Christmas is joyful. Christmas is bright lights and warm cocoa and fresh cookies and gifts and singing children. We like to skip over Advent and go right into Christmas. We like to just get to the good part.
But Advent invites, perhaps even requires, us to consider darkness - the darkness in our world, the darkness inside our own hearts. Pain, regret, sadness, loneliness are the proper backdrop for advent. We lose much if we refuse to acknowledge the darkness. If we try to ignore and push away the darkness, it remains, staring us down at all times.
Christmas recognizes the light; Advent recognizes the darkness.
Lehi taught, ”It must needs be, that there is an opposition in all things” (1 Nephi 2:11).
Phil Schaefer of Christian Fellowship Church in Columbia, MO said, ”Advent leads us to consider our darkness that we may more profoundly see the light.” (Watch the sermon here)
We like to run from the darkness, but God doesn't.
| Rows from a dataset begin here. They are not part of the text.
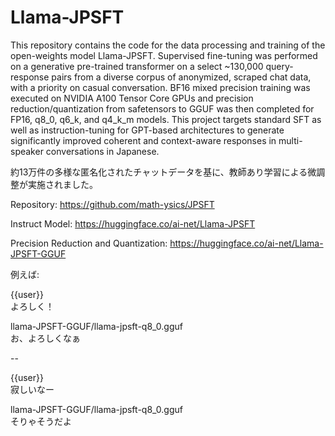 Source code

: # Llama-JPSFT

This repository contains the code for the data processing and training of the open-weights model Llama-JPSFT. Supervised fine-tuning was performed on a generative pre-trained transformer on a select ~130,000 query-response pairs from a diverse corpus of anonymized, scraped chat data, with a priority on casual conversation. BF16 mixed precision training was executed on NVIDIA A100 Tensor Core GPUs and precision reduction/quantization from safetensors to GGUF was then completed for FP16, q8_0, q6_k, and q4_k_m models. This project targets standard SFT as well as instruction-tuning for GPT-based architectures to generate significantly improved coherent and context-aware responses in multi-speaker conversations in Japanese.

約13万件の多様な匿名化されたチャットデータを基に、教師あり学習による微調整が実施されました。

Repository: https://github.com/math-ysics/JPSFT

Instruct Model: https://huggingface.co/ai-net/Llama-JPSFT

Precision Reduction and Quantization: https://huggingface.co/ai-net/Llama-JPSFT-GGUF

例えば:

{{user}}\
よろしく！

llama-JPSFT-GGUF/llama-jpsft-q8_0.gguf\
お、よろしくなぁ

--

{{user}}\
寂しいなー

llama-JPSFT-GGUF/llama-jpsft-q8_0.gguf\
そりゃそうだよ
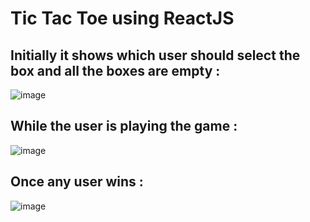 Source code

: # Tic Tac Toe using ReactJS 

## Initially it shows which user should select the box and all the boxes are empty :

![image](https://user-images.githubusercontent.com/57398305/129574846-4d571b59-6a01-4026-bd11-a99ef54fa8a9.png)

## While the user is playing the game :

![image](https://user-images.githubusercontent.com/57398305/129574902-10b3e144-296f-4a37-91f0-6a80888e4835.png)

## Once any user wins :

![image](https://user-images.githubusercontent.com/57398305/129575089-87da3cf2-017e-4f25-a14d-c41b9665f456.png)


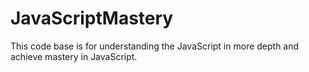 # JavaScriptMastery
This code base is for understanding the JavaScript in more depth and achieve mastery in JavaScript.
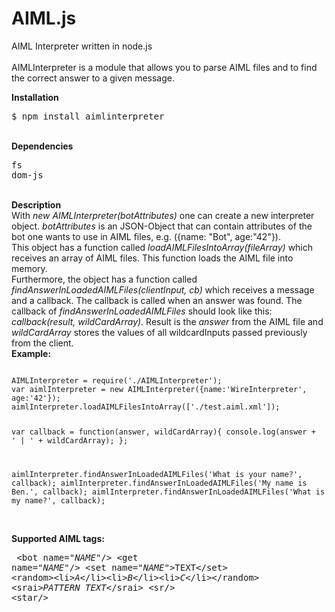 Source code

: AIML.js
=======

AIML Interpreter written in node.js<br/>
<br/>
AIMLInterpreter is a module that allows you to parse AIML files and to find the correct answer to a given message.<br/>

<b>Installation</b>
<pre>$ npm install aimlinterpreter</pre>
<br/>
<b>Dependencies</b><pre>
fs
dom-js</pre>
<br/>
<b>Description</b><br/>
With <i>new AIMLInterpreter(botAttributes)</i> one can create a new interpreter object. <i>botAttributes</i> is an JSON-Object that 
can contain attributes of the bot one wants to use in AIML files, e.g. ({name: "Bot", age:"42"}).<br/>
This object has a function called <i>loadAIMLFilesIntoArray(fileArray)</i> which receives an array of AIML files. 
This function loads the AIML file into memory.<br/>
Furthermore, the object has a function called <i>findAnswerInLoadedAIMLFiles(clientInput, cb)</i> which receives 
a message and a callback. The callback is called when an answer was found. 
The callback of <i>findAnswerInLoadedAIMLFiles</i> should look like this: <i>callback(result, wildCardArray)</i>.
Result is the <i>answer</i> from the AIML file and <i>wildCardArray</i> stores the values of all wildcardInputs passed previously from the client.	
<br/>
<b>Example:</b><br/>
<pre><code>
AIMLInterpreter = require('./AIMLInterpreter');
var aimlInterpreter = new AIMLInterpreter({name:'WireInterpreter', age:'42'});
aimlInterpreter.loadAIMLFilesIntoArray(['./test.aiml.xml']);

var callback = function(answer, wildCardArray){
    console.log(answer + ' | ' + wildCardArray);
};

aimlInterpreter.findAnswerInLoadedAIMLFiles('What is your name?', callback);
aimlInterpreter.findAnswerInLoadedAIMLFiles('My name is Ben.', callback);
aimlInterpreter.findAnswerInLoadedAIMLFiles('What is my name?', callback);
</code></pre><br/>
<b>Supported AIML tags:</b><pre>
&lt;bot name="<i>NAME</i>"/>
&lt;get name="<i>NAME</i>"/>
&lt;set name="<i>NAME</i>">TEXT&lt;/set>
&lt;random>&lt;li><i>A</i>&lt;/li>&lt;li><i>B</i>&lt;/li>&lt;li><i>C</i>&lt;/li>&lt;/random>
&lt;srai><i>PATTERN TEXT</i>&lt;/srai>
&lt;sr/>
&lt;star/></pre>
Christmas, like all holidays (holy days), serves to re-story us. It causes us to remember our stories. It teaches us about the character of our God. When the world was dark, God didn’t wave a magic wand and turn it to summer. When the world is dark, each December (and usually even more often than that), God doesn’t wave a magic wand and woosh the darkness away. Nope.
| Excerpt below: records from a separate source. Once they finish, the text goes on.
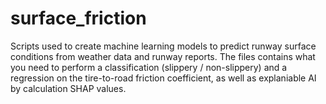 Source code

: # surface_friction
Scripts used to create machine learning models to predict runway surface conditions from weather data and runway reports. The files contains what you need to perform a classification (slippery / non-slippery) and a regression on the tire-to-road friction coefficient, as well as explaniable AI by calculation SHAP values.
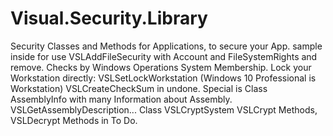 # Visual.Security.Library
Security Classes and Methods for Applications, to secure your App.
sample inside for use VSLAddFileSecurity with Account and FileSystemRights
and remove.
Checks by Windows Operations System Membership.
Lock your Workstation directly: VSLSetLockWorkstation (Windows 10 Professional is Workstation)
VSLCreateCheckSum in undone.
Special is Class AssemblyInfo with many Information about Assembly.
VSLGetAssemblyDescription...
Class VSLCryptSystem
VSLCrypt Methods, VSLDecrypt Methods in To Do.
God enters in to the darkness of our world, of our families, of our hearts. By entering into the darkness, into our darkness, God invites us, “Watch. Stay. Look. Observe the darkness.” When we embrace and enter into the darkness, when we allow ourselves to feel the full weight of how dark life can be - then, we are able to move past it.
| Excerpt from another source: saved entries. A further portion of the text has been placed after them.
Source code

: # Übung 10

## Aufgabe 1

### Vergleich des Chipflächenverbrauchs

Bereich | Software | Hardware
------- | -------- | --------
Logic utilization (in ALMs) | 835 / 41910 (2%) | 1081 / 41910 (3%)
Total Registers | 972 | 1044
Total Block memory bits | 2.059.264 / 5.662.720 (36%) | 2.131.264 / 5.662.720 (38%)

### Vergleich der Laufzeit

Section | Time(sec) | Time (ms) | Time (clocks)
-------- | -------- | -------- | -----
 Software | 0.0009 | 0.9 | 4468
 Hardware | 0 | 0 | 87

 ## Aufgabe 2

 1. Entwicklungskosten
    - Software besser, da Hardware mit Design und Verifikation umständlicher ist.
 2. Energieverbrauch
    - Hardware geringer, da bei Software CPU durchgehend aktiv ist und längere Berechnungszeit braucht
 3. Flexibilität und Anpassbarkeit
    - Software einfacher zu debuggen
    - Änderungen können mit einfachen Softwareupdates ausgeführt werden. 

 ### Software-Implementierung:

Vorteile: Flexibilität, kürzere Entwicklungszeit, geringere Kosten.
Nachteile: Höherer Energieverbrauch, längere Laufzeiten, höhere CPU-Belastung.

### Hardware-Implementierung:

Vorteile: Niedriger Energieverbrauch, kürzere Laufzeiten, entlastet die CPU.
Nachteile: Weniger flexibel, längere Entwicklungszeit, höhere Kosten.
Advent is for waiting. Advent is for pain. Advent is for darkness.
We waited for Christ to come then. We wait for Christ to come again. We have hurt and we have pain. We need God to join us in our darkness.
And thankfully, God does enter in to our darkness. We need not face it alone. Our God will join us in the dark, in a stable, alone, rejected, cast out. God joins us even there. In the depths of the darkness, we are not alone.